1. Well, in fact we would need one where every degree has at least 3 neighbors – otherwise this graph class is 2-degenerate and can be 3-colored. But such a construction exists, see … This seems to be the best even today, while the upper bound is O(nlog n), see …

2. ag24ag24 says:

That’s a really cool construction – but it looks like their end-points (a_1 and c_3 in their diagram) have only two neighbours, right? (I’m taking into account that they omitted the edge between a and a_1.) Maybe there is a way of deforming the construction to close the cycle of vertices, but I’m not seeing one.

I’m actually not seeing why a 2-degenerae graph is necessarily 3-colorable in the first place – could you please elaborate?

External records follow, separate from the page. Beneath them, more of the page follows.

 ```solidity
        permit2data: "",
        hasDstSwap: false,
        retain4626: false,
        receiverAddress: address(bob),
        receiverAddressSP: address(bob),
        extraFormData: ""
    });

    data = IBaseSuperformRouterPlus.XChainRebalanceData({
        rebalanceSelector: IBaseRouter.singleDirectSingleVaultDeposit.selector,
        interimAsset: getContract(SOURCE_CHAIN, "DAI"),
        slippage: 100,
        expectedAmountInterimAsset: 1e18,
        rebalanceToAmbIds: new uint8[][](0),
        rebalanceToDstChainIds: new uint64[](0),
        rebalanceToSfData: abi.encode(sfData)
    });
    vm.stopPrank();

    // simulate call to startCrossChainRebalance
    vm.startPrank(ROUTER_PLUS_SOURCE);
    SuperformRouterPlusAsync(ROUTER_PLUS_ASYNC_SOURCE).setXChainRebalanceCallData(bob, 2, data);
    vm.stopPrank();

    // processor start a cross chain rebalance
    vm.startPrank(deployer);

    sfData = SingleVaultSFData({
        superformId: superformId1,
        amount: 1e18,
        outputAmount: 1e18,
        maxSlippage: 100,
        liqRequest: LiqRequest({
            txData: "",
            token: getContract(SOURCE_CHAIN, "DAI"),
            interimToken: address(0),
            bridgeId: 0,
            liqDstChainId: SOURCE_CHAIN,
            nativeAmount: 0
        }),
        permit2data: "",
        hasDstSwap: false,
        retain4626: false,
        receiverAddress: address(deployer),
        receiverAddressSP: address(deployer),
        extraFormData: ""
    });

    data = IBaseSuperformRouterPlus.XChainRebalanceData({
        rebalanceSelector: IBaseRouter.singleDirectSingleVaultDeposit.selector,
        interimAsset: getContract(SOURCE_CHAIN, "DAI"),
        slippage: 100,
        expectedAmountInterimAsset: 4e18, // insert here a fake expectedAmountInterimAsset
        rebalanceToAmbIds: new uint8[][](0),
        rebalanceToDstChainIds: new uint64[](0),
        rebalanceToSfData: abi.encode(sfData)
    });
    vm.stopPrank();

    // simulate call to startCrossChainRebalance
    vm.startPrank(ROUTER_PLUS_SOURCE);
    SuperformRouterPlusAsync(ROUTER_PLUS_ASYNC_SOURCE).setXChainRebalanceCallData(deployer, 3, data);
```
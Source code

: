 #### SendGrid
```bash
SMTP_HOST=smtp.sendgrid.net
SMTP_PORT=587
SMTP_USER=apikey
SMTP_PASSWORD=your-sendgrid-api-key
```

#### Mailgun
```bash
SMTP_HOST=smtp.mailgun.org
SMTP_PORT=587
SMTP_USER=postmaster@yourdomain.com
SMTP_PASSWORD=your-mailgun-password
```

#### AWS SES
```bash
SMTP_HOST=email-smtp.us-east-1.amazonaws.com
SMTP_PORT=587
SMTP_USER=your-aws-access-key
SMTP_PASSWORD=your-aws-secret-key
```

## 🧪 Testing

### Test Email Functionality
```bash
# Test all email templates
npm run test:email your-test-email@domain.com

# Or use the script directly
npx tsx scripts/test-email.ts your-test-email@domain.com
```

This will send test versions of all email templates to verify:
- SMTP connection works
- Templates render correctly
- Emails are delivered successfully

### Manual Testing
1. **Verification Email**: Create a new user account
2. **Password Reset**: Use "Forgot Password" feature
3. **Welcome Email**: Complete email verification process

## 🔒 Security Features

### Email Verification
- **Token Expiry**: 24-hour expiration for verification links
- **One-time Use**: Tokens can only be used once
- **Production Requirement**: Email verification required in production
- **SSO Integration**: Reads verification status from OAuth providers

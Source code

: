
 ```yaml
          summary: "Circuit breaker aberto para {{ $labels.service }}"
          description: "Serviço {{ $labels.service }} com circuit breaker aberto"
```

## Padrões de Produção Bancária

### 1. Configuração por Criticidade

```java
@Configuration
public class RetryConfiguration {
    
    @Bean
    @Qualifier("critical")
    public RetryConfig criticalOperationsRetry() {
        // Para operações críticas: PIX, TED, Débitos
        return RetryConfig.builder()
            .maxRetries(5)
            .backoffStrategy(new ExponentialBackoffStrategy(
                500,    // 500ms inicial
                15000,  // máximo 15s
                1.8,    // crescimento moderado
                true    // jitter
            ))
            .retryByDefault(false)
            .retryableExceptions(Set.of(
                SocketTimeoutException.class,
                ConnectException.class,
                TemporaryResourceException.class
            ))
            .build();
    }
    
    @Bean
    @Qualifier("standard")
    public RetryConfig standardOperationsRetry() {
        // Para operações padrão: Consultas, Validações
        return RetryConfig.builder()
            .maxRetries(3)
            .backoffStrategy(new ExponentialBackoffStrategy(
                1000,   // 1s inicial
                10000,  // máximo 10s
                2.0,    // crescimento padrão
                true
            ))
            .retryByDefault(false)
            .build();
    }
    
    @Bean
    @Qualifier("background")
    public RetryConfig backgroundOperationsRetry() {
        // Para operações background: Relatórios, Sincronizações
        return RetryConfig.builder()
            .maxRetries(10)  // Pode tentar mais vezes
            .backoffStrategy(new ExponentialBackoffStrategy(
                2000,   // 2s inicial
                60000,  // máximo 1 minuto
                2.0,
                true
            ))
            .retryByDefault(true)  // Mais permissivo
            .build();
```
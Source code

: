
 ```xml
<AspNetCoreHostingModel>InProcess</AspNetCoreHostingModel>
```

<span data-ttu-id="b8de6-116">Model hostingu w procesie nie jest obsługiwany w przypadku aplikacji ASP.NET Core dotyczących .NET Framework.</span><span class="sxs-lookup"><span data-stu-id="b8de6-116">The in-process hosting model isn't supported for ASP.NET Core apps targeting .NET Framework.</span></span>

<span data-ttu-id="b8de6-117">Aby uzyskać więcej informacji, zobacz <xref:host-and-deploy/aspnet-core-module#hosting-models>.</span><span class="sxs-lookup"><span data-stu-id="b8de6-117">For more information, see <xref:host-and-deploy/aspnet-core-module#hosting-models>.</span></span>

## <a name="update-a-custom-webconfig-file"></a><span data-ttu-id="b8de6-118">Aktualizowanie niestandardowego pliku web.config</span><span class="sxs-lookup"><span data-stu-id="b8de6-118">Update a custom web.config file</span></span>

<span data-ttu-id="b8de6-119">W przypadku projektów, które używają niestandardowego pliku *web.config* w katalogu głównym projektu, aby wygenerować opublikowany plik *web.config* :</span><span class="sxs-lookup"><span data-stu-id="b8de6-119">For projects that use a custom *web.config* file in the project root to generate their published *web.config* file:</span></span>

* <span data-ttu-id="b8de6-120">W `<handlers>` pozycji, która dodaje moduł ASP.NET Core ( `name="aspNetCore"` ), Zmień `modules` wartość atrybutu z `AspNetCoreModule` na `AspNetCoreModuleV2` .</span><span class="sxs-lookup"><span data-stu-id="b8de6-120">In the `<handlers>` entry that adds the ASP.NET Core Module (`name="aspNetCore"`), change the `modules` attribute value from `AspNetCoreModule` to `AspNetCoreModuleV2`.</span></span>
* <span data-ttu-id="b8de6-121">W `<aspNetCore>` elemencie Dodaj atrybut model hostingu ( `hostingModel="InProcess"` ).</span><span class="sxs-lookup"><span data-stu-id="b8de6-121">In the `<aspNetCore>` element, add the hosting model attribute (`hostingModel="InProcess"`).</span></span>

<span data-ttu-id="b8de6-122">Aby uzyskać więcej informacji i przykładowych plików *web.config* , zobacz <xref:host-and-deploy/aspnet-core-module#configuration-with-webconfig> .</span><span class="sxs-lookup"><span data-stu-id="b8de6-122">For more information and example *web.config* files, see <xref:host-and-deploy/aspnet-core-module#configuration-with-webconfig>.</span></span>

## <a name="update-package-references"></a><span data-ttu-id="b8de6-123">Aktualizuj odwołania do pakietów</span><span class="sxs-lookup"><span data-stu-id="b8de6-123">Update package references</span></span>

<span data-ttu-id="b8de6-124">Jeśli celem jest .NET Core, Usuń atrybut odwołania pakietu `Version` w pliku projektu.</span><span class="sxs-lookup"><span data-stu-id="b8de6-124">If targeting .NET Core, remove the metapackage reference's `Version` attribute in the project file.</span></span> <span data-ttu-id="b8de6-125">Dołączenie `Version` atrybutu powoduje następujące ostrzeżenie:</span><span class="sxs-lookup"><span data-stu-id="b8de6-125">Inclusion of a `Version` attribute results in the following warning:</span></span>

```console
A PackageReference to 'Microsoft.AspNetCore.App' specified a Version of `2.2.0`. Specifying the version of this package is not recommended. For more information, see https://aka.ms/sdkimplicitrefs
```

3. Maybe there’s a misunderstanding regarding the definition. A graph is 2-degenerate if we can successively choose a degree at most 2 vertex that we can delete until there are no more vertices left. In other words, its vertices can be ordered such that for each vertex at most two of its neighbors come after it. Given such an ordering, it is easy to color the vertices in the reverse way.

4. ag24ag24 says:

Thanks! Yes, I had not seen that definition. OK, so then the nice Edelsbrunner construction is still 2-degenerate because we can just iteratively clip off the last vertex (c_3, then b_3, etc). Too bad. But it’s definitely a tempting starting-point for seeking something that does work.

5. Indeed, it is 2-degenerate, despite the average degree being almost 4.

24. Marijn Heule says:

The arXiv paper is a preprint of a submission accepted for the Constraint Programming conference. It describes on a new method that I used to compute a smaller and more symmetric unit-distance graph with chromatic number 5. With the old approach I was unable to get below 553 vertices even with a lot of computational resources. The new graph has 529 vertices and 2670 edges. This seems the limit of the new method.

25. Jaan Parts says:

Reducing graphs based on the second-order Minkowski sums only, I was able to get 553-vertex graph. Further reduction requires the involvement of new orbits of vertices. Here it is:
https://www.dropbox.com/s/zknw7c8ckl79qgu/g553_2840.vtx?dl=0

At the request of Aubrey, I publish also my version of the graph with 529 vertices and 2630 edges. This can hardly be considered as an improvement of Marijn’s graph. The graphs are almost the same. See:
https://www.dropbox.com/s/zbwjv3pj6d93fb7/g529_2630.vtx?dl=0

26. “The total costs to compute this graph were roughly 100 000 CPU hours.” – may i ask what hardware you use?